No. I have given way a great many times already.

Labour Members wish to deny local authorities the certainty of having the system well in advance and saving money, and they wish to deny business the time to pay.

The old system was wildly unpredictable, and there were enormous variations. I have some of the figures for the variations in poundage for 1989–90. The lowest poundage was in Chelsea and Kensington, with 122.2p. The average in England was 258.3p. The highest was in Sheffield, which went over 400p in the pound at the time that the hon. Member for Attercliffe was associated with that council.

Mr. Betts

Will the hon. Gentleman give way?

Mr. Curry

I shall give way at the end of this section. Undoubtedly, the hon. Gentleman will elaborate on his methods of creative accountancy and off-budget financing which were practised at the time.

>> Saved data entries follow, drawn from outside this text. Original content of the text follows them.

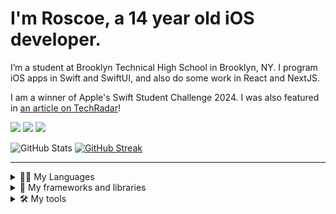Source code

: # I'm Roscoe, a 14 year old iOS developer.
I’m a student at Brooklyn Technical High School in Brooklyn, NY. I program iOS apps in Swift and SwiftUI, and also do some work in React and NextJS.

I am a winner of Apple's Swift Student Challenge 2024. I was also featured in [an article on TechRadar](https://www.techradar.com/computing/websites-apps/i-met-two-incredible-teenage-swift-coders-who-might-care-more-about-climate-change-than-you)!

<a href="https://twitter.com/knotbin"><img src="https://img.shields.io/badge/Twitter-1DA1F2?style=for-the-badge&logo=twitter&logoColor=white"><a>
<a href="https://bsky.app/profile/knotbin.xyz"><img src="https://img.shields.io/badge/Bluesky-0285FF?logo=bluesky&logoColor=fff&style=for-the-badge"><a>
<a href="https://threads.net/@knotbin"><img src="https://img.shields.io/badge/Threads-000000?style=for-the-badge&logo=Threads&logoColor=white"><a>

![GitHub Stats](https://github-readme-stats-git-masterrstaa-rickstaa.vercel.app/api?username=knotbin) [![GitHub Streak](https://streak-stats.demolab.com/?user=Knotbin)](https://git.io/streak-stats)

---
<details>
  <summary>👨‍💻 My Languages</summary>
  <img src="https://img.shields.io/badge/Swift-FA7343?style=for-the-badge&logo=swift&logoColor=white"> <img src="https://img.shields.io/badge/JavaScript-F7DF1E?style=for-the-badge&logo=javascript&logoColor=black"> <img src="https://img.shields.io/badge/C%23-239120?style=for-the-badge&logo=csharp&logoColor=white"> 
</details>


<details>
  <summary>🧱 My frameworks and libraries</summary>
  <img src="https://img.shields.io/badge/SwiftUI-blue?style=for-the-badge&logo=Swift&logoColor=white"> <img src="https://img.shields.io/badge/React-20232A?style=for-the-badge&logo=react&logoColor=61DAFB"> <img src="https://img.shields.io/badge/next%20js-000000?style=for-the-badge&logo=nextdotjs&logoColor=white">
</details>

<details>
  <summary>🛠️ My tools</summary>
  <img src="https://img.shields.io/badge/Xcode-007ACC?style=for-the-badge&logo=Xcode&logoColor=white"> <img src="https://img.shields.io/badge/VSCode-0078D4?style=for-the-badge&logo=visual%20studio%20code&logoColor=white"> <img src="https://img.shields.io/badge/mac%20os-000000?style=for-the-badge&logo=apple&logoColor=white">
</details>

<!--
**knotbin/knotbin** is a ✨ _special_ ✨ repository because its `README.md` (this file) appears on your GitHub profile.

Here are some ideas to get you started:

- 🔭 I’m currently working on ...
- 🌱 I’m currently learning ...
- 👯 I’m looking to collaborate on ...
- 🤔 I’m looking for help with ...
- 💬 Ask me about ...
- 📫 How to reach me: ...
- 😄 Pronouns: ...
- ⚡ Fun fact: ...
-->

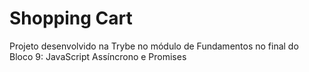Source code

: # Shopping Cart

Projeto desenvolvido na Trybe no módulo de Fundamentos no final do Bloco 9: JavaScript Assíncrono e Promises
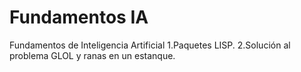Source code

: # Fundamentos IA
Fundamentos de Inteligencia Artificial
1.Paquetes LISP.
2.Solución al problema GLOL y ranas en un estanque.
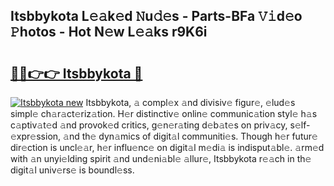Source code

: ## Itsbbykota L𝚎𝚊k𝚎d 𝙽u𝚍𝚎s - Parts-BFa 𝚅𝚒d𝚎o 𝙿hotos - Hot N𝚎w L𝚎𝚊ks r9K6i

# <h2><a href="http://kvdsbeo.teov.top/?on=Itsbbykota">🔗🔗👉👉 Itsbbykota 🔗</a></h2>

[![Itsbbykota new](https://i.imgur.com/QqkWNDz.gif)](http://kvdsbeo.teov.top/?on=Itsbbykota)
Itsbbykota, 𝚊 compl𝚎x 𝚊nd divisiv𝚎 figur𝚎, 𝚎lud𝚎s simpl𝚎 ch𝚊r𝚊ct𝚎riz𝚊tion. H𝚎r distinctiv𝚎 onlin𝚎 communic𝚊tion styl𝚎 h𝚊s c𝚊ptiv𝚊t𝚎d 𝚊nd provok𝚎d critics, g𝚎n𝚎r𝚊ting d𝚎b𝚊t𝚎s on priv𝚊cy, s𝚎lf-𝚎xpr𝚎ssion, 𝚊nd th𝚎 dyn𝚊mics of digit𝚊l communiti𝚎s. Though h𝚎r futur𝚎 dir𝚎ction is uncl𝚎𝚊r, h𝚎r influ𝚎nc𝚎 on digit𝚊l m𝚎di𝚊 is indisput𝚊bl𝚎. 𝚊rm𝚎d with 𝚊n unyi𝚎lding spirit 𝚊nd und𝚎ni𝚊bl𝚎 𝚊llur𝚎, Itsbbykota r𝚎𝚊ch in th𝚎 digit𝚊l univ𝚎rs𝚎 is boundl𝚎ss.
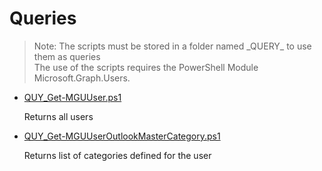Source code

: # Queries

> Note: The scripts must be stored in a folder named \_QUERY_ to use them as queries
<br>The use of the scripts requires the PowerShell Module Microsoft.Graph.Users.

+ [QUY_Get-MGUUser.ps1](./QUY_Get-MGUUser.ps1)

  Returns all users  

+ [QUY_Get-MGUUserOutlookMasterCategory.ps1](./QUY_Get-MGUUserOutlookMasterCategory.ps1)

  Returns list of categories defined for the user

We saw the following variations and year-on-year increases. In Ealing, the rate for businesses was 57 per cent. That went down by 21 per cent. after capping, and it then went up by 28 per cent. in the following year. In Calderdale, the figures were 37 per cent., 2.8 per cent. and 13.9 per cent.; Haringey, 56 per cent. in a year; Hammersmith and Fulham, 44 per cent. in a year; Birmingham, 32 per cent. in a year; and Brent, 30 per cent. in a year. I could continue with the list.

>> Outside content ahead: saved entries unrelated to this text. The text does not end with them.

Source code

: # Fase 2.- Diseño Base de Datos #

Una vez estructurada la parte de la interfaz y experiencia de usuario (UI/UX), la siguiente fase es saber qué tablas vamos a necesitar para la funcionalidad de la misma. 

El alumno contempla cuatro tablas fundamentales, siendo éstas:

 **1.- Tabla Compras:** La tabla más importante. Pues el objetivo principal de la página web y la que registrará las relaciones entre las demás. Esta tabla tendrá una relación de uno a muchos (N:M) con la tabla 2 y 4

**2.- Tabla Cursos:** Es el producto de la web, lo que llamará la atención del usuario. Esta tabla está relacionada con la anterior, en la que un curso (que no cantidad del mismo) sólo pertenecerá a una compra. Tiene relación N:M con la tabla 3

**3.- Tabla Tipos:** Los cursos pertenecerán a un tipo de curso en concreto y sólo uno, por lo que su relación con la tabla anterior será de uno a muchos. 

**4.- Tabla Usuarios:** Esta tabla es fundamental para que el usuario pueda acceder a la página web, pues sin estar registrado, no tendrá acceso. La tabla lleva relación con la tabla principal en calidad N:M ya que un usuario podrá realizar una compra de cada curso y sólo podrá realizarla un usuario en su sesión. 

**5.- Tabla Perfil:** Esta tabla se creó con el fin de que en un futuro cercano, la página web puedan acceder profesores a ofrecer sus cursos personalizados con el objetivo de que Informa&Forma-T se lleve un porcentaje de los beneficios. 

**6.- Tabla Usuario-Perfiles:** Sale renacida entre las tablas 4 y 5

If the old system was so remarkable—

Madam Deputy Speaker

Order. I understand that the Minister wants to refer to those matters, but I need to be persuaded that they are directly relevant to the motion before the House at present.

Mr. Curry

Labour Members said repeatedly that the old system was excellent and that everyone wished to go back to it. I am merely saying that at the time there was a large number of complaints because of the sheer unpredictability of that system.

Mr. Betts

Does the Minister accept that the league table to which he referred was one of rate poundage, not a rate product collected per hereditament? Although Sheffield was high on the rate poundage league table, it had very low rateable values. It is the two figures combined which had an impact on business. The Minister did not draw a fair comparison.

Mr. Curry

I made it clear that I was talking about rate poundage. I spelled out exactly what I was talking about. If the hon. Gentleman wants a debate about financing in Sheffield, I am willing to provide an occasion when we can debate those matters.

Madam Deputy Speaker

Order. The Chair does not want such a debate.

Mr. Curry

Madam Deputy Speaker, I am disappointed but I bow to your preference.

The Bill does two things. It is not fundamentally different from the one introduced last year. It is a different Bill, but the idea that it is some radically different Bill is simply not true.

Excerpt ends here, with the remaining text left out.